+++ SOURCE INFORMATION +++

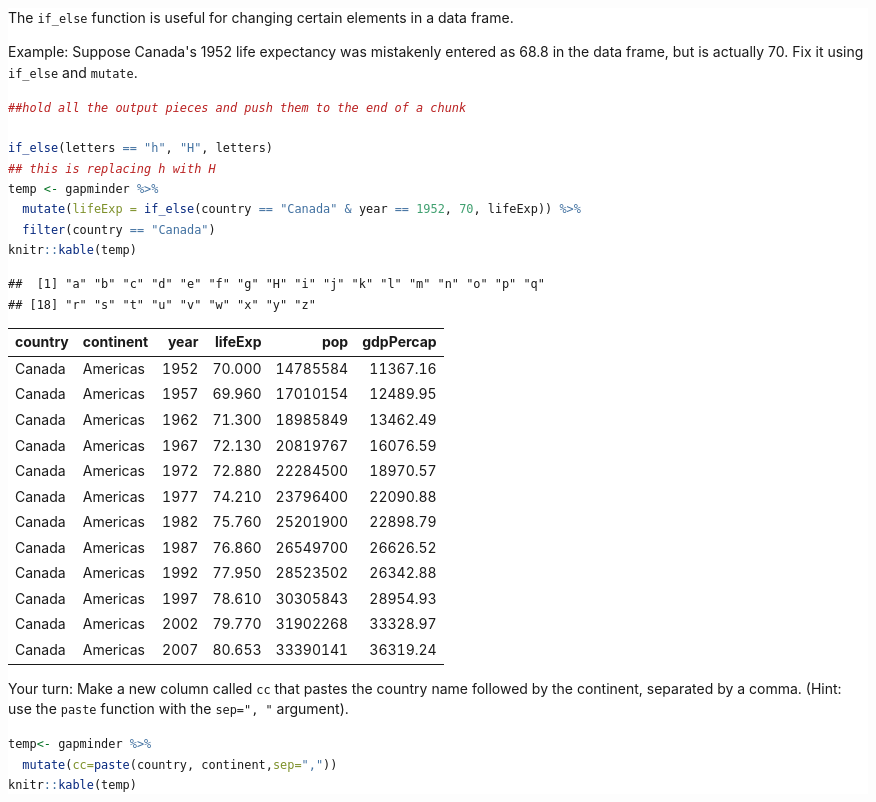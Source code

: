 The `if_else` function is useful for changing certain elements in a data frame.

Example: Suppose Canada's 1952 life expectancy was mistakenly entered as 68.8 in the data frame, but is actually 70. Fix it using `if_else` and `mutate`.

``` r
##hold all the output pieces and push them to the end of a chunk

if_else(letters == "h", "H", letters)
## this is replacing h with H
temp <- gapminder %>%
  mutate(lifeExp = if_else(country == "Canada" & year == 1952, 70, lifeExp)) %>% 
  filter(country == "Canada")
knitr::kable(temp)
```

    ##  [1] "a" "b" "c" "d" "e" "f" "g" "H" "i" "j" "k" "l" "m" "n" "o" "p" "q"
    ## [18] "r" "s" "t" "u" "v" "w" "x" "y" "z"

| country | continent |  year|  lifeExp|       pop|  gdpPercap|
|:--------|:----------|-----:|--------:|---------:|----------:|
| Canada  | Americas  |  1952|   70.000|  14785584|   11367.16|
| Canada  | Americas  |  1957|   69.960|  17010154|   12489.95|
| Canada  | Americas  |  1962|   71.300|  18985849|   13462.49|
| Canada  | Americas  |  1967|   72.130|  20819767|   16076.59|
| Canada  | Americas  |  1972|   72.880|  22284500|   18970.57|
| Canada  | Americas  |  1977|   74.210|  23796400|   22090.88|
| Canada  | Americas  |  1982|   75.760|  25201900|   22898.79|
| Canada  | Americas  |  1987|   76.860|  26549700|   26626.52|
| Canada  | Americas  |  1992|   77.950|  28523502|   26342.88|
| Canada  | Americas  |  1997|   78.610|  30305843|   28954.93|
| Canada  | Americas  |  2002|   79.770|  31902268|   33328.97|
| Canada  | Americas  |  2007|   80.653|  33390141|   36319.24|

Your turn: Make a new column called `cc` that pastes the country name followed by the continent, separated by a comma. (Hint: use the `paste` function with the `sep=", "` argument).

``` r
temp<- gapminder %>% 
  mutate(cc=paste(country, continent,sep=","))
knitr::kable(temp)
```
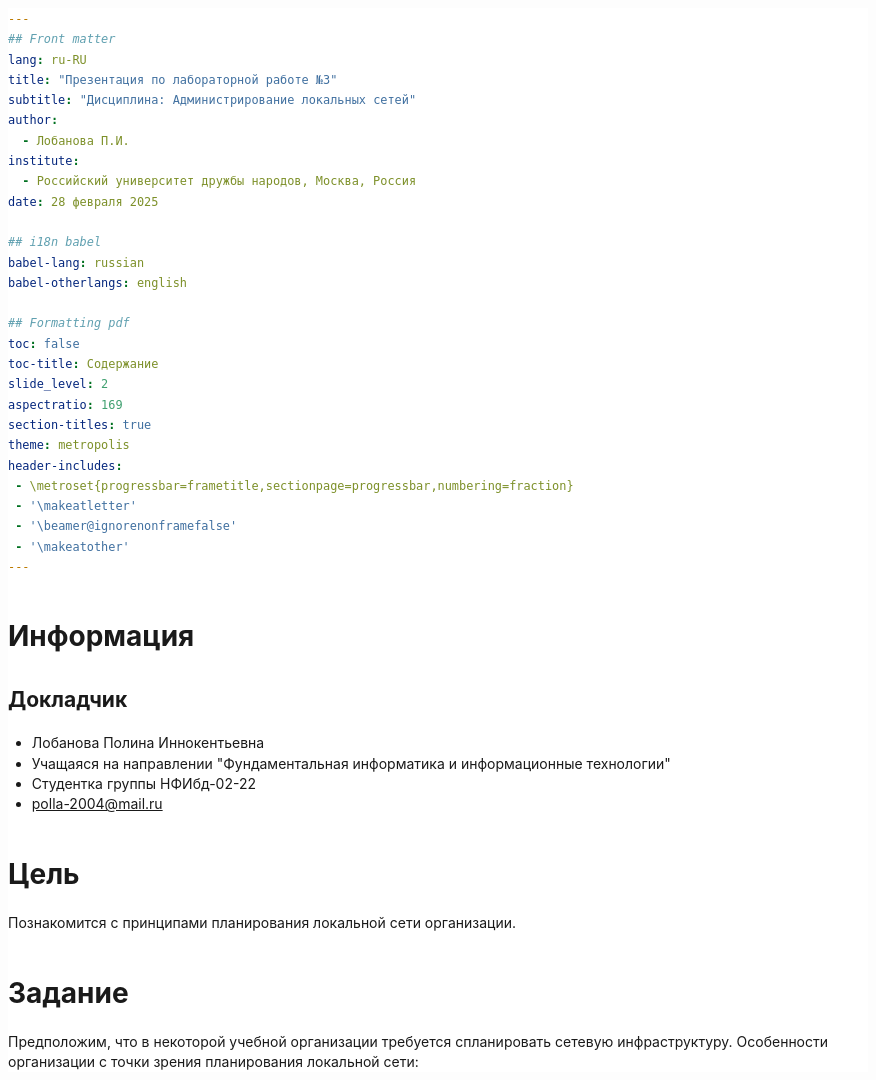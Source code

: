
 ```yaml
---
## Front matter
lang: ru-RU
title: "Презентация по лабораторной работе №3"
subtitle: "Дисциплина: Администрирование локальных сетей"
author:
  - Лобанова П.И.
institute:
  - Российский университет дружбы народов, Москва, Россия
date: 28 февраля 2025

## i18n babel
babel-lang: russian
babel-otherlangs: english

## Formatting pdf
toc: false
toc-title: Содержание
slide_level: 2
aspectratio: 169
section-titles: true
theme: metropolis
header-includes:
 - \metroset{progressbar=frametitle,sectionpage=progressbar,numbering=fraction}
 - '\makeatletter'
 - '\beamer@ignorenonframefalse'
 - '\makeatother'
---
```


# Информация

## Докладчик


  * Лобанова Полина Иннокентьевна
  * Учащаяся на направлении "Фундаментальная информатика и информационные технологии"
  * Студентка группы НФИбд-02-22
  * [polla-2004@mail.ru](polla-2004@mail.ru)
  

# Цель

Познакомится с принципами планирования локальной сети организации.

# Задание

Предположим, что в некоторой учебной организации требуется спланировать
сетевую инфраструктуру.
Особенности организации с точки зрения планирования локальной сети:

+++

- **TASK BRIEF**:
Every line in the listing above that mentions "babel" should be returned.

- **SOLUTION TO THE PROBLEM**:
## i18n babel
babel-lang: russian
babel-otherlangs: english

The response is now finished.